Records shown —
================================

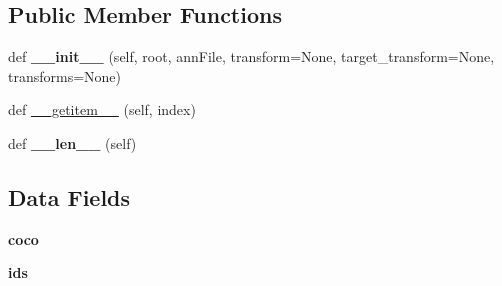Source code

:\subsection*{Public Member Functions}
\begin{DoxyCompactItemize}
\item 
\mbox{\label{classtorchvision_1_1datasets_1_1coco_1_1CocoCaptions_a9e2ff4d271ccb1ef55cc4b495c3663eb}} 
def {\bfseries \+\_\+\+\_\+init\+\_\+\+\_\+} (self, root, ann\+File, transform=None, target\+\_\+transform=None, transforms=None)
\item 
def \hyperlink{classtorchvision_1_1datasets_1_1coco_1_1CocoCaptions_a801a9385cb606e4941cfcd4ebf5555db}{\+\_\+\+\_\+getitem\+\_\+\+\_\+} (self, index)
\item 
\mbox{\label{classtorchvision_1_1datasets_1_1coco_1_1CocoCaptions_a7a9a9640f3b6c2978e24c681166c7ddb}} 
def {\bfseries \+\_\+\+\_\+len\+\_\+\+\_\+} (self)
\end{DoxyCompactItemize}
\subsection*{Data Fields}
\begin{DoxyCompactItemize}
\item 
\mbox{\label{classtorchvision_1_1datasets_1_1coco_1_1CocoCaptions_a973225a555b6034794abde6c1dfc3384}} 
{\bfseries coco}
\item 
\mbox{\label{classtorchvision_1_1datasets_1_1coco_1_1CocoCaptions_a526285e996258d3aa0a29bb56cf1c617}} 
{\bfseries ids}
\end{DoxyCompactItemize}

================================

Work to complete — Once the pictures are removed, return the entries exactly as they stand.

Answer box —
Source code

:\subsection*{Public Member Functions}
\begin{DoxyCompactItemize}
\item 
\mbox{\label{classtorchvision_1_1datasets_1_1coco_1_1CocoCaptions_a9e2ff4d271ccb1ef55cc4b495c3663eb}} 
def {\bfseries \+\_\+\+\_\+init\+\_\+\+\_\+} (self, root, ann\+File, transform=None, target\+\_\+transform=None, transforms=None)
\item 
def \hyperlink{classtorchvision_1_1datasets_1_1coco_1_1CocoCaptions_a801a9385cb606e4941cfcd4ebf5555db}{\+\_\+\+\_\+getitem\+\_\+\+\_\+} (self, index)
\item 
\mbox{\label{classtorchvision_1_1datasets_1_1coco_1_1CocoCaptions_a7a9a9640f3b6c2978e24c681166c7ddb}} 
def {\bfseries \+\_\+\+\_\+len\+\_\+\+\_\+} (self)
\end{DoxyCompactItemize}
\subsection*{Data Fields}
\begin{DoxyCompactItemize}
\item 
\mbox{\label{classtorchvision_1_1datasets_1_1coco_1_1CocoCaptions_a973225a555b6034794abde6c1dfc3384}} 
{\bfseries coco}
\item 
\mbox{\label{classtorchvision_1_1datasets_1_1coco_1_1CocoCaptions_a526285e996258d3aa0a29bb56cf1c617}} 
{\bfseries ids}
\end{DoxyCompactItemize}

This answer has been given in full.